Learning Zero Dynamics Policies via Optimal Control
To extend these zero dynamics policies away from the origin, we parameterize them as a neural network \(\psi_{\theta}\), with parameters \(\theta\). Then, leveraging the fact that optimal control converges to LQR around the origin, we know that locally, optimal control will exhibit the same controlled invariant manifolds as the LQR solution - the problem is well posed. Additionally, since optimal control is stabilizing (the infinite time integral will not converge if the system does not approach the origin), we simply look for a manifold of the proposed structure which is invariant under the optimal control action. To do this, we minimize a loss which is exactly the current deviation from invariance under the optimal control \(u^*\).
\(\mathcal{L}(\theta) = \mathbb{E}_{z} \left \|\hat{f}(\zeta_{\theta}) + \hat{g}(\zeta_{\theta})u^*(\zeta_{\theta}) - \frac{\partial \psi_{\theta}}{\partial z} \omega(\zeta_{\theta}) \right \|\) where \(\zeta_\theta = (\psi_\theta(z), z)\)

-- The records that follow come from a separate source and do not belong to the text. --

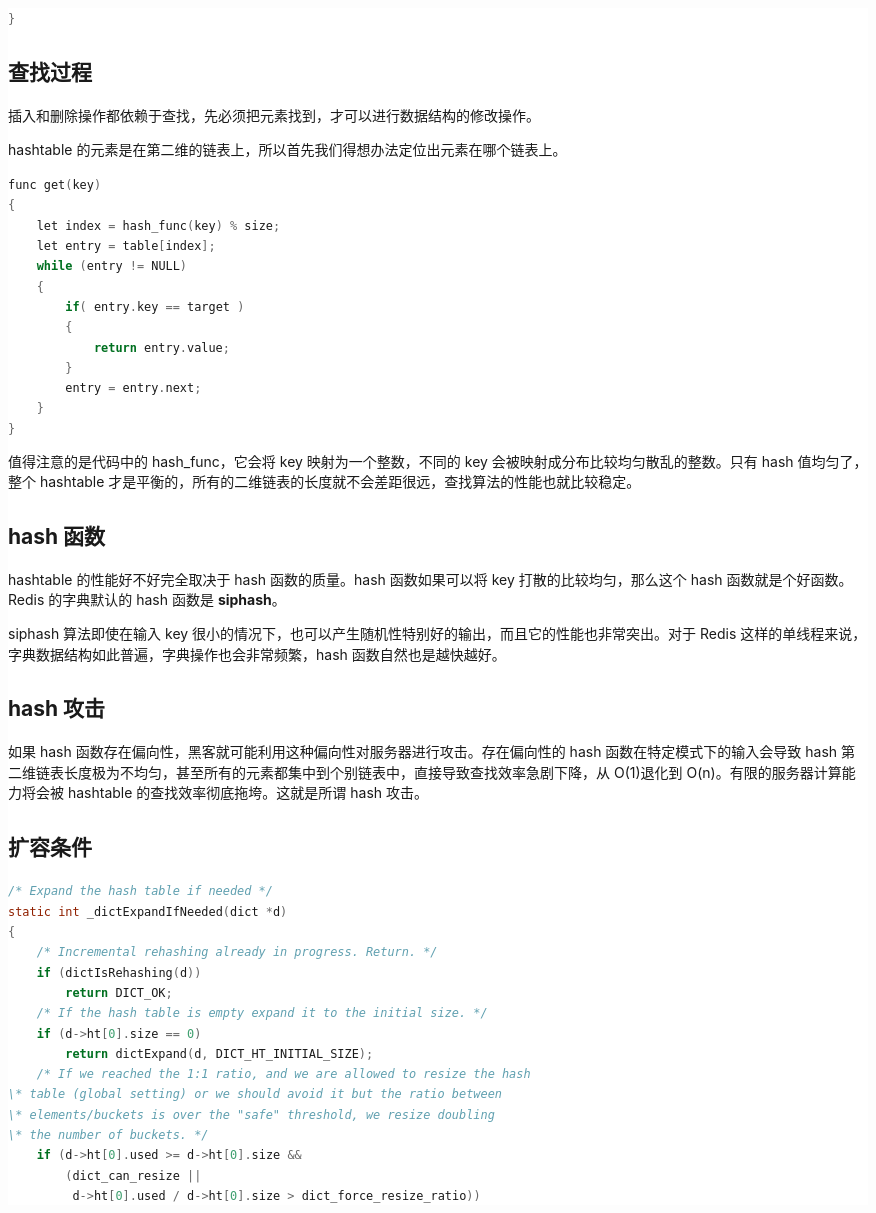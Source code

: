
 ```c
}
```



## **查找过程**

插入和删除操作都依赖于查找，先必须把元素找到，才可以进行数据结构的修改操作。

hashtable 的元素是在第二维的链表上，所以首先我们得想办法定位出元素在哪个链表上。

```c
func get(key)
{
    let index = hash_func(key) % size;
    let entry = table[index];
    while (entry != NULL)
    {
        if( entry.key == target ) 
        {
            return entry.value;
        }
        entry = entry.next;
    }
}
```

值得注意的是代码中的 hash_func，它会将 key 映射为一个整数，不同的 key 会被映射成分布比较均匀散乱的整数。只有 hash 值均匀了，整个 hashtable 才是平衡的，所有的二维链表的长度就不会差距很远，查找算法的性能也就比较稳定。



## **hash** 函数

hashtable 的性能好不好完全取决于 hash 函数的质量。hash 函数如果可以将 key 打散的比较均匀，那么这个 hash 函数就是个好函数。Redis 的字典默认的 hash 函数是 **siphash**。

siphash 算法即使在输入 key 很小的情况下，也可以产生随机性特别好的输出，而且它的性能也非常突出。对于 Redis 这样的单线程来说，字典数据结构如此普遍，字典操作也会非常频繁，hash 函数自然也是越快越好。



## **hash** 攻**击**

如果 hash 函数存在偏向性，黑客就可能利用这种偏向性对服务器进行攻击。存在偏向性的 hash 函数在特定模式下的输入会导致 hash 第二维链表长度极为不均匀，甚至所有的元素都集中到个别链表中，直接导致查找效率急剧下降，从 O(1)退化到 O(n)。有限的服务器计算能力将会被 hashtable 的查找效率彻底拖垮。这就是所谓 hash 攻击。



## **扩容条件**

```c
/* Expand the hash table if needed */
static int _dictExpandIfNeeded(dict *d)
{
    /* Incremental rehashing already in progress. Return. */
    if (dictIsRehashing(d))
        return DICT_OK;
    /* If the hash table is empty expand it to the initial size. */
    if (d->ht[0].size == 0)
        return dictExpand(d, DICT_HT_INITIAL_SIZE);
    /* If we reached the 1:1 ratio, and we are allowed to resize the hash
\* table (global setting) or we should avoid it but the ratio between
\* elements/buckets is over the "safe" threshold, we resize doubling
\* the number of buckets. */
    if (d->ht[0].used >= d->ht[0].size &&
        (dict_can_resize ||
         d->ht[0].used / d->ht[0].size > dict_force_resize_ratio))
```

When this loss is driven to zero, the resulting manifold is invariant under the action of the optimal controller, and stable (since the optimal controller is stabilizing), and therefore meets the requirements for a zero dynamics policy. Stablizing the manifold (driving the associated output to zero) stabilizes the entire system.
Application to the Cartpole
We deploy this method on the familiar application of the cartpole. The learned zero dynamics policy is able to leverage understanding of the nonlinearities of the system to achieve a larger region of attraction than LQR.
Conclusion
Zero Dynamics Policies (ZDPs) offer a constructive, general method for stabilizing underactuated nonlinear systems by:
- Constructing an output with locally stable zero dynamics from the linearization of the system about equilibrium.
- Explicitly learning a stable, invariant manifold to increase the region of attraction of the zero dynamics policy.
- Separating the design into offline learning (expensive) and online tracking (efficient).
This framework bridges classical nonlinear control and learning-based methods, with promising applications in robotics and beyond. This work is extended to control a particular hybrid system, a hopping robot, in my work on zero dynamics policies for robust agility.